* [REQUIREMENT] Scan the entries below. Return every line that includes "unitaires".

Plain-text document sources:
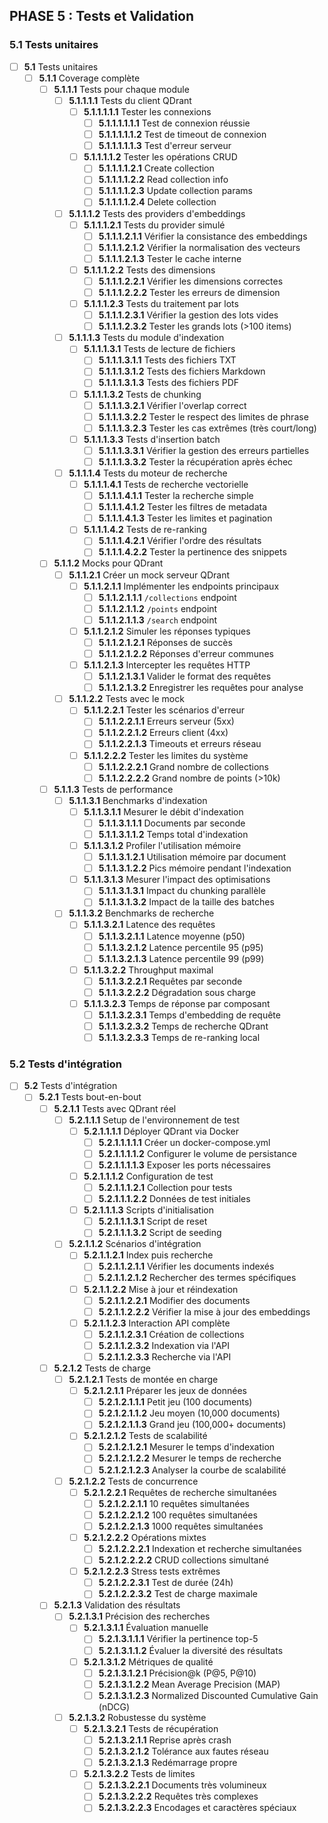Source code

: ## PHASE 5 : Tests et Validation

### 5.1 Tests unitaires

- [ ] **5.1** Tests unitaires
  - [ ] **5.1.1** Coverage complète
    - [ ] **5.1.1.1** Tests pour chaque module
      - [ ] **5.1.1.1.1** Tests du client QDrant
        - [ ] **5.1.1.1.1.1** Tester les connexions
          - [ ] **5.1.1.1.1.1.1** Test de connexion réussie
          - [ ] **5.1.1.1.1.1.2** Test de timeout de connexion
          - [ ] **5.1.1.1.1.1.3** Test d'erreur serveur
        - [ ] **5.1.1.1.1.2** Tester les opérations CRUD
          - [ ] **5.1.1.1.1.2.1** Create collection
          - [ ] **5.1.1.1.1.2.2** Read collection info
          - [ ] **5.1.1.1.1.2.3** Update collection params
          - [ ] **5.1.1.1.1.2.4** Delete collection
      - [ ] **5.1.1.1.2** Tests des providers d'embeddings
        - [ ] **5.1.1.1.2.1** Tests du provider simulé
          - [ ] **5.1.1.1.2.1.1** Vérifier la consistance des embeddings
          - [ ] **5.1.1.1.2.1.2** Vérifier la normalisation des vecteurs
          - [ ] **5.1.1.1.2.1.3** Tester le cache interne
        - [ ] **5.1.1.1.2.2** Tests des dimensions
          - [ ] **5.1.1.1.2.2.1** Vérifier les dimensions correctes
          - [ ] **5.1.1.1.2.2.2** Tester les erreurs de dimension
        - [ ] **5.1.1.1.2.3** Tests du traitement par lots
          - [ ] **5.1.1.1.2.3.1** Vérifier la gestion des lots vides
          - [ ] **5.1.1.1.2.3.2** Tester les grands lots (>100 items)
      - [ ] **5.1.1.1.3** Tests du module d'indexation
        - [ ] **5.1.1.1.3.1** Tests de lecture de fichiers
          - [ ] **5.1.1.1.3.1.1** Tests des fichiers TXT
          - [ ] **5.1.1.1.3.1.2** Tests des fichiers Markdown
          - [ ] **5.1.1.1.3.1.3** Tests des fichiers PDF
        - [ ] **5.1.1.1.3.2** Tests de chunking
          - [ ] **5.1.1.1.3.2.1** Vérifier l'overlap correct
          - [ ] **5.1.1.1.3.2.2** Tester le respect des limites de phrase
          - [ ] **5.1.1.1.3.2.3** Tester les cas extrêmes (très court/long)
        - [ ] **5.1.1.1.3.3** Tests d'insertion batch
          - [ ] **5.1.1.1.3.3.1** Vérifier la gestion des erreurs partielles
          - [ ] **5.1.1.1.3.3.2** Tester la récupération après échec
      - [ ] **5.1.1.1.4** Tests du moteur de recherche
        - [ ] **5.1.1.1.4.1** Tests de recherche vectorielle
          - [ ] **5.1.1.1.4.1.1** Tester la recherche simple
          - [ ] **5.1.1.1.4.1.2** Tester les filtres de metadata
          - [ ] **5.1.1.1.4.1.3** Tester les limites et pagination
        - [ ] **5.1.1.1.4.2** Tests de re-ranking
          - [ ] **5.1.1.1.4.2.1** Vérifier l'ordre des résultats
          - [ ] **5.1.1.1.4.2.2** Tester la pertinence des snippets
    - [ ] **5.1.1.2** Mocks pour QDrant
      - [ ] **5.1.1.2.1** Créer un mock serveur QDrant
        - [ ] **5.1.1.2.1.1** Implémenter les endpoints principaux
          - [ ] **5.1.1.2.1.1.1** `/collections` endpoint
          - [ ] **5.1.1.2.1.1.2** `/points` endpoint
          - [ ] **5.1.1.2.1.1.3** `/search` endpoint
        - [ ] **5.1.1.2.1.2** Simuler les réponses typiques
          - [ ] **5.1.1.2.1.2.1** Réponses de succès
          - [ ] **5.1.1.2.1.2.2** Réponses d'erreur communes
        - [ ] **5.1.1.2.1.3** Intercepter les requêtes HTTP
          - [ ] **5.1.1.2.1.3.1** Valider le format des requêtes
          - [ ] **5.1.1.2.1.3.2** Enregistrer les requêtes pour analyse
      - [ ] **5.1.1.2.2** Tests avec le mock
        - [ ] **5.1.1.2.2.1** Tester les scénarios d'erreur
          - [ ] **5.1.1.2.2.1.1** Erreurs serveur (5xx)
          - [ ] **5.1.1.2.2.1.2** Erreurs client (4xx)
          - [ ] **5.1.1.2.2.1.3** Timeouts et erreurs réseau
        - [ ] **5.1.1.2.2.2** Tester les limites du système
          - [ ] **5.1.1.2.2.2.1** Grand nombre de collections
          - [ ] **5.1.1.2.2.2.2** Grand nombre de points (>10k)
    - [ ] **5.1.1.3** Tests de performance
      - [ ] **5.1.1.3.1** Benchmarks d'indexation
        - [ ] **5.1.1.3.1.1** Mesurer le débit d'indexation
          - [ ] **5.1.1.3.1.1.1** Documents par seconde
          - [ ] **5.1.1.3.1.1.2** Temps total d'indexation
        - [ ] **5.1.1.3.1.2** Profiler l'utilisation mémoire
          - [ ] **5.1.1.3.1.2.1** Utilisation mémoire par document
          - [ ] **5.1.1.3.1.2.2** Pics mémoire pendant l'indexation
        - [ ] **5.1.1.3.1.3** Mesurer l'impact des optimisations
          - [ ] **5.1.1.3.1.3.1** Impact du chunking parallèle
          - [ ] **5.1.1.3.1.3.2** Impact de la taille des batches
      - [ ] **5.1.1.3.2** Benchmarks de recherche
        - [ ] **5.1.1.3.2.1** Latence des requêtes
          - [ ] **5.1.1.3.2.1.1** Latence moyenne (p50)
          - [ ] **5.1.1.3.2.1.2** Latence percentile 95 (p95)
          - [ ] **5.1.1.3.2.1.3** Latence percentile 99 (p99)
        - [ ] **5.1.1.3.2.2** Throughput maximal
          - [ ] **5.1.1.3.2.2.1** Requêtes par seconde
          - [ ] **5.1.1.3.2.2.2** Dégradation sous charge
        - [ ] **5.1.1.3.2.3** Temps de réponse par composant
          - [ ] **5.1.1.3.2.3.1** Temps d'embedding de requête
          - [ ] **5.1.1.3.2.3.2** Temps de recherche QDrant
          - [ ] **5.1.1.3.2.3.3** Temps de re-ranking local

### 5.2 Tests d'intégration

- [ ] **5.2** Tests d'intégration
  - [ ] **5.2.1** Tests bout-en-bout
    - [ ] **5.2.1.1** Tests avec QDrant réel
      - [ ] **5.2.1.1.1** Setup de l'environnement de test
        - [ ] **5.2.1.1.1.1** Déployer QDrant via Docker
          - [ ] **5.2.1.1.1.1.1** Créer un docker-compose.yml
          - [ ] **5.2.1.1.1.1.2** Configurer le volume de persistance
          - [ ] **5.2.1.1.1.1.3** Exposer les ports nécessaires
        - [ ] **5.2.1.1.1.2** Configuration de test
          - [ ] **5.2.1.1.1.2.1** Collection pour tests
          - [ ] **5.2.1.1.1.2.2** Données de test initiales
        - [ ] **5.2.1.1.1.3** Scripts d'initialisation
          - [ ] **5.2.1.1.1.3.1** Script de reset
          - [ ] **5.2.1.1.1.3.2** Script de seeding
      - [ ] **5.2.1.1.2** Scénarios d'intégration
        - [ ] **5.2.1.1.2.1** Index puis recherche
          - [ ] **5.2.1.1.2.1.1** Vérifier les documents indexés
          - [ ] **5.2.1.1.2.1.2** Rechercher des termes spécifiques
        - [ ] **5.2.1.1.2.2** Mise à jour et réindexation
          - [ ] **5.2.1.1.2.2.1** Modifier des documents
          - [ ] **5.2.1.1.2.2.2** Vérifier la mise à jour des embeddings
        - [ ] **5.2.1.1.2.3** Interaction API complète
          - [ ] **5.2.1.1.2.3.1** Création de collections
          - [ ] **5.2.1.1.2.3.2** Indexation via l'API
          - [ ] **5.2.1.1.2.3.3** Recherche via l'API
    - [ ] **5.2.1.2** Tests de charge
      - [ ] **5.2.1.2.1** Tests de montée en charge
        - [ ] **5.2.1.2.1.1** Préparer les jeux de données
          - [ ] **5.2.1.2.1.1.1** Petit jeu (100 documents)
          - [ ] **5.2.1.2.1.1.2** Jeu moyen (10,000 documents)
          - [ ] **5.2.1.2.1.1.3** Grand jeu (100,000+ documents)
        - [ ] **5.2.1.2.1.2** Tests de scalabilité
          - [ ] **5.2.1.2.1.2.1** Mesurer le temps d'indexation
          - [ ] **5.2.1.2.1.2.2** Mesurer le temps de recherche
          - [ ] **5.2.1.2.1.2.3** Analyser la courbe de scalabilité
      - [ ] **5.2.1.2.2** Tests de concurrence
        - [ ] **5.2.1.2.2.1** Requêtes de recherche simultanées
          - [ ] **5.2.1.2.2.1.1** 10 requêtes simultanées
          - [ ] **5.2.1.2.2.1.2** 100 requêtes simultanées
          - [ ] **5.2.1.2.2.1.3** 1000 requêtes simultanées
        - [ ] **5.2.1.2.2.2** Opérations mixtes
          - [ ] **5.2.1.2.2.2.1** Indexation et recherche simultanées
          - [ ] **5.2.1.2.2.2.2** CRUD collections simultané
        - [ ] **5.2.1.2.2.3** Stress tests extrêmes
          - [ ] **5.2.1.2.2.3.1** Test de durée (24h)
          - [ ] **5.2.1.2.2.3.2** Test de charge maximale
    - [ ] **5.2.1.3** Validation des résultats
      - [ ] **5.2.1.3.1** Précision des recherches
        - [ ] **5.2.1.3.1.1** Évaluation manuelle
          - [ ] **5.2.1.3.1.1.1** Vérifier la pertinence top-5
          - [ ] **5.2.1.3.1.1.2** Évaluer la diversité des résultats
        - [ ] **5.2.1.3.1.2** Métriques de qualité
          - [ ] **5.2.1.3.1.2.1** Précision@k (P@5, P@10)
          - [ ] **5.2.1.3.1.2.2** Mean Average Precision (MAP)
          - [ ] **5.2.1.3.1.2.3** Normalized Discounted Cumulative Gain (nDCG)
      - [ ] **5.2.1.3.2** Robustesse du système
        - [ ] **5.2.1.3.2.1** Tests de récupération
          - [ ] **5.2.1.3.2.1.1** Reprise après crash
          - [ ] **5.2.1.3.2.1.2** Tolérance aux fautes réseau
          - [ ] **5.2.1.3.2.1.3** Redémarrage propre
        - [ ] **5.2.1.3.2.2** Tests de limites
          - [ ] **5.2.1.3.2.2.1** Documents très volumineux
          - [ ] **5.2.1.3.2.2.2** Requêtes très complexes
          - [ ] **5.2.1.3.2.2.3** Encodages et caractères spéciaux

* [OUTPUT BELOW]
### 5.1 Tests unitaires
- [ ] **5.1** Tests unitaires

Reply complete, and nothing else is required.